New changes are coming to an old Virginia law aimed at regulating the scrap metal industry.
According to the Danville Police Department, scrap metal larcenies continue to be a growing problem in our area.
However, local law enforcement said the new changes to the law will help catch and prosecute thieves before they cash in on stolen goods.
"It's very hard sometimes to determine where they stole the air conditioning coil or copper pipe, but you can always prove they don't have the permit," said Danville Police Chief Phillip Broadfoot.
The law will now leave a more detailed paper trail behind those selling and buying scrap metals illegally.
"It requires the thief to get a permit before they steal something and if they don't have a permit, which is likely to be the case, then you charge them with not having the permit," he said.
Beginning July 1st, if you're caught with scrap metal in your possession and you don’t have a permit, you'll be charged with a Class 1 Misdemeanor.
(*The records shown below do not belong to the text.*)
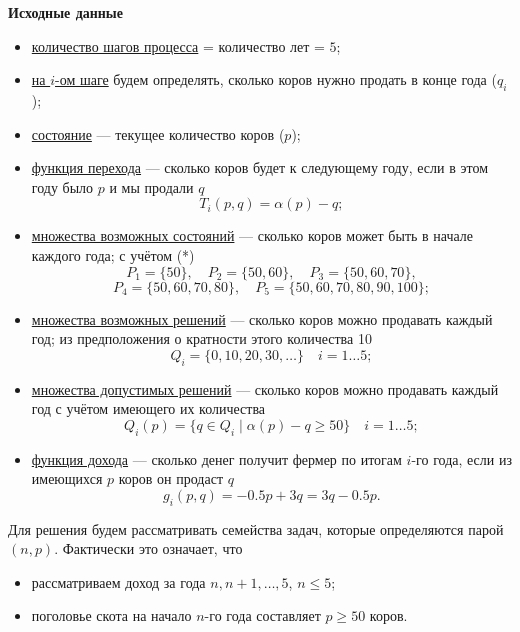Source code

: \bigskip

\textbf{Исходные данные}

\begin{itemize}[nosep]
	\item \underline{количество шагов процесса} = количество лет = $5$;
	
	\item \underline{на $i$-ом шаге} будем определять, сколько коров нужно продать в конце года ($q_i$);
	
	\item \underline{состояние} --- текущее количество коров ($p$);
	
	\item \underline{функция перехода} --- сколько коров будет к следующему году, если в этом году было $p$ и мы продали $q$
	\[T_i(p, q) = \alpha(p) - q;\]
	
	\item \underline{множества возможных состояний} --- сколько коров может быть в начале каждого года; с учётом (*)
	\[
	P_1 = \{50\}, \quad P_2 = \{50, 60\}, \quad P_3 = \{50, 60, 70\},
	\]
	\[
	P_4 = \{50, 60, 70, 80\}, \quad P_5 = \{50, 60, 70, 80, 90, 100\};
	\]
	
	\item \underline{множества возможных решений} --- сколько коров можно продавать каждый год; из предположения о кратности этого количества 10
	\[
	Q_i = \{0, 10, 20, 30, \dots\} \quad i = 1 \dots 5;
	\]
	
	\item \underline{множества допустимых решений} --- сколько коров можно продавать каждый год с учётом имеющего их количества
	\[
	Q_i(p) = \{q \in Q_i \; \big| \; \alpha(p) - q \ge 50\} \quad i = 1 \dots 5;
	\]
	
	\item \underline{функция дохода} --- сколько денег получит фермер по итогам $i$-го года, если из имеющихся $p$ коров он продаст $q$
	\[g_i(p, q) = -0.5p + 3q = 3q - 0.5p.\]
\end{itemize}

Для решения будем рассматривать семейства задач, которые определяются парой $(n, p)$. Фактически это означает, что
\begin{itemize}[nosep]
	\item рассматриваем доход за года $n, n+1, \dots, 5$, $n \le 5$;
	
	\item поголовье скота на начало $n$-го года составляет $p \ge 50$ коров.
\end{itemize}

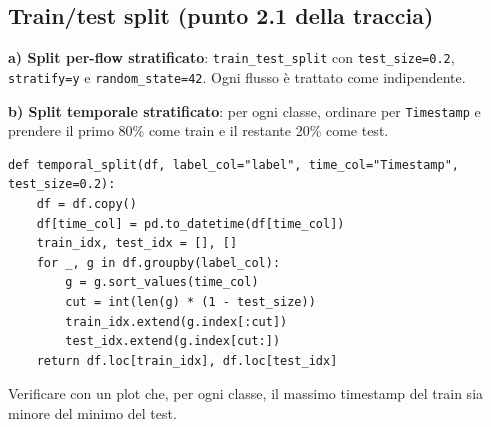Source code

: \subsection{Train/test split (punto 2.1 della traccia)}
\begin{strategia}
\textbf{a) Split per-flow stratificato}: \texttt{train\_test\_split} con \texttt{test\_size=0.2}, \texttt{stratify=y} e \texttt{random\_state=42}. Ogni flusso è trattato come
indipendente.

\textbf{b) Split temporale stratificato}: per ogni classe, ordinare per
\texttt{Timestamp} e prendere il primo 80\% come train e il restante 20\% come
test.
\end{strategia}

\begin{lstlisting}[style=ddos]
def temporal_split(df, label_col="label", time_col="Timestamp", test_size=0.2):
    df = df.copy()
    df[time_col] = pd.to_datetime(df[time_col])
    train_idx, test_idx = [], []
    for _, g in df.groupby(label_col):
        g = g.sort_values(time_col)
        cut = int(len(g) * (1 - test_size))
        train_idx.extend(g.index[:cut])
        test_idx.extend(g.index[cut:])
    return df.loc[train_idx], df.loc[test_idx]
\end{lstlisting}

Verificare con un plot che, per ogni classe, il massimo timestamp del train sia
minore del minimo del test.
"I think it’s good for our industry as a whole because there are a lot of honest people that make a living this way both at our level and all the way down to the peddler trade so I think it levels the playing field on both fronts,” said AutoCycle owner Greg Weaver.
Weaver’s scrap metal yard is located in Danville and he said he’s had people come in and try to sell stolen scrap metals.
He said his company already has an extensive software system in place to track where the product comes from and who sells it, but he said the law will go a step further to help protect the people who make a living off of selling scrap metal and punish those who steal and sell for profit.
"A lot of them are honest hard working people and unfortunately there’s a couple bad apples that associate that stigma with our industry," he said.
The Danville Police Department and Pittsylvania Sheriff’s Office hopes the new law will lower the crime rate, but businesses believe it will only go so far.
"I think it's something we will always have to deal with just like any other criminal activity, but hopefully it will help,” said Weaver.
According to Broadfoot, there were 1,782 scrap metal and copper larcenies in 2007 and that number increased to 2,106 in 2008.
The permit is free, according to Broadfoot.
People looking to buy and sell scrap metals will be able to get a permit online.
If you are caught with scrap metal and no permit, you can face up to 12 months in jail and about $2,000 in fines.